John 9: The Question

April 11, 2011
(There are a lot of reasons I have this blog, but one of the main reasons is that it is an opportunity to improve my writing skills. I try to use a variety of different styles and topics and formats. I’ve not done a series blog yet. I decided to use one of my very favorite passages of Scripture and create a four part post about it. As always, thanks for reading.)

This is the first of a four part post on John 9.

John 9:1-7

The disciples are walking with Jesus. The blind man is minding his own business. All of a sudden the disciples
turn the blind man into a group object lesson.

“Hey, Jesus. Here’s a blind guy! Did his parents sin or did he sin?”

It’s so interesting to me that this is the question. It really causes me to have a lot more questions:

1. He was born blind, right? So how could it be because of his sin? Because of the sin that God knew would be in his life? That makes my head hurt.
2. It’s completely not fair that he would be punished for his parents’ sins, right? (I know, it’s a cultural belief. I’m just sayin’.)
3. How do the disciples know anything about him in the first place? Where do they get off using him as an example?
4. What are they trying to prove? What’s the point of their whole discussion?

Of course, it’s a cultural question. The common belief is that bad things happen to bad people. You are blind? It must be someone’s punishment! Jesus’ response is counter-cultural: No one is being punished. “He was born blind so God’s works could be revealed in him.”

This is quite possibly my very least favorite answer given by Jesus anywhere in Scripture.

What? This man has spent his entire life without his sight to give God glory?

Just like I wrestled with Soren Kierkegaard about the justness of God “using” Isaac and creating intense agony in Father Abraham’s heart in Genesis 22, I wrestle with this. It just doesn’t seem fair. This man has spent his whole blind just so that Jesus could heal him today?

One of the things I decided early in my walk with Christ was that I trust God to always be just. I don’t have to understand God’s ways, I don’t have to always have an answer for what’s happening, but I can always trust that whatever God is doing is right.

Are there situations or conditions in my life, in the lives of people I love that exist so that God can be glorified? I don’t know, but I think so.

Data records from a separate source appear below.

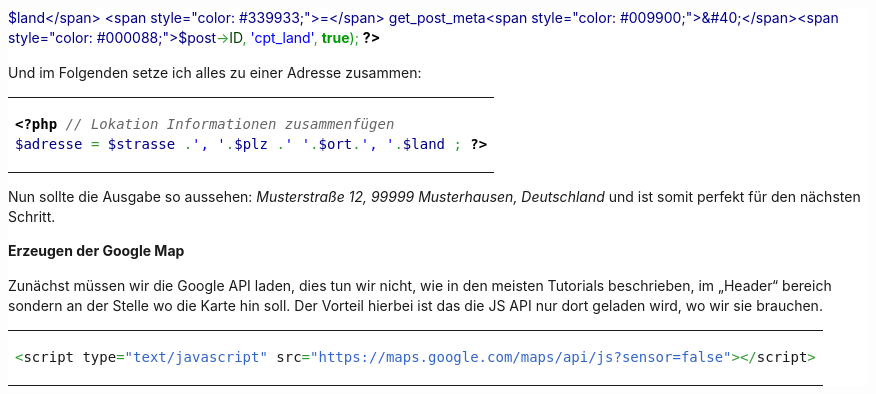 <span style="color: #000088;">$land</span> <span style="color: #339933;">=</span> get_post_meta<span style="color: #009900;">&#40;</span><span style="color: #000088;">$post</span><span style="color: #339933;">-&gt;</span><span style="color: #004000;">ID</span><span style="color: #339933;">,</span> <span style="color: #0000ff;">'cpt_land'</span><span style="color: #339933;">,</span> <span style="color: #009900; font-weight: bold;">true</span><span style="color: #009900;">&#41;</span><span style="color: #339933;">;</span> <span style="color: #000000; font-weight: bold;">?&gt;</span></pre>
      </td>
    </tr>
  </table>
</div>

Und im Folgenden setze ich alles zu einer Adresse zusammen:

<div class="wp_syntax">
  <table>
    <tr>
      <td class="code">
        <pre class="php" style="font-family:monospace;"><span style="color: #000000; font-weight: bold;">&lt;?php</span> <span style="color: #666666; font-style: italic;">// Lokation Informationen zusammenfügen </span>
<span style="color: #000088;">$adresse</span> <span style="color: #339933;">=</span> <span style="color: #000088;">$strasse</span> <span style="color: #339933;">.</span><span style="color: #0000ff;">', '</span><span style="color: #339933;">.</span><span style="color: #000088;">$plz</span> <span style="color: #339933;">.</span><span style="color: #0000ff;">' '</span><span style="color: #339933;">.</span><span style="color: #000088;">$ort</span><span style="color: #339933;">.</span><span style="color: #0000ff;">', '</span><span style="color: #339933;">.</span><span style="color: #000088;">$land</span> <span style="color: #339933;">;</span> <span style="color: #000000; font-weight: bold;">?&gt;</span></pre>
      </td>
    </tr>
  </table>
</div>

Nun sollte die Ausgabe so aussehen: _Musterstraße 12, 99999 Musterhausen, Deutschland_ und ist somit perfekt für den nächsten Schritt.

**Erzeugen der Google Map**
  
Zunächst müssen wir die Google API laden, dies tun wir nicht, wie in den meisten Tutorials beschrieben, im &#8222;Header&#8220; bereich sondern an der Stelle wo die Karte hin soll. Der Vorteil hierbei ist das die JS API nur dort geladen wird, wo wir sie brauchen.

<div class="wp_syntax">
  <table>
    <tr>
      <td class="code">
        <pre class="javascript" style="font-family:monospace;"><span style="color: #339933;">&lt;</span>script type<span style="color: #339933;">=</span><span style="color: #3366CC;">"text/javascript"</span> src<span style="color: #339933;">=</span><span style="color: #3366CC;">"https://maps.google.com/maps/api/js?sensor=false"</span><span style="color: #339933;">&gt;&lt;/</span>script<span style="color: #339933;">&gt;</span></pre>
      </td>
    </tr>
  </table>
</div>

“…Therefore, to keep me from being too elated, a thorn was given to me in the flesh, a messenger of Satan to torment me, to keep me from being too elated. Three times I appealed to the Lord about this, that it would leave me, but he said to me, ‘My grace is sufficient for you, for power is made perfect in weakness.’ So, I will boast all the more gladly of my weaknesses, so that the power of Christ may dwell in me. Therefore I am content with weaknesses, insults, hardships, persecutions, and calamities for the sake of Christ; for whenever I am weak, then I am strong.” 2 Cor 12:7-10

Could it be that sometimes, God is glorified when we are weak? Yes.

Could it be that God can take a “bad” situation and do something amazing? Yes.

Have I seen this in my life? For sure. I have had dark moments, struggled with hard scenarios and lived with all kinds of pain–and I look back at them now and I can see clearly how God moved and redeemed.

For now, this man is the subject of discussion. In a moment, his life will be changed forever.

Wednesday: “John 9: The Miracle.”

One response to John 9: The Question

  1. I sometimes have wondered if God allows hardships in our lives to draw us closer to Him, and on the flip side of that if we had been walking as close to God as we should we this bad thing still have happened. When we are suffering we hit our knees and pray desperately. Do we pray as ferverently when times are good?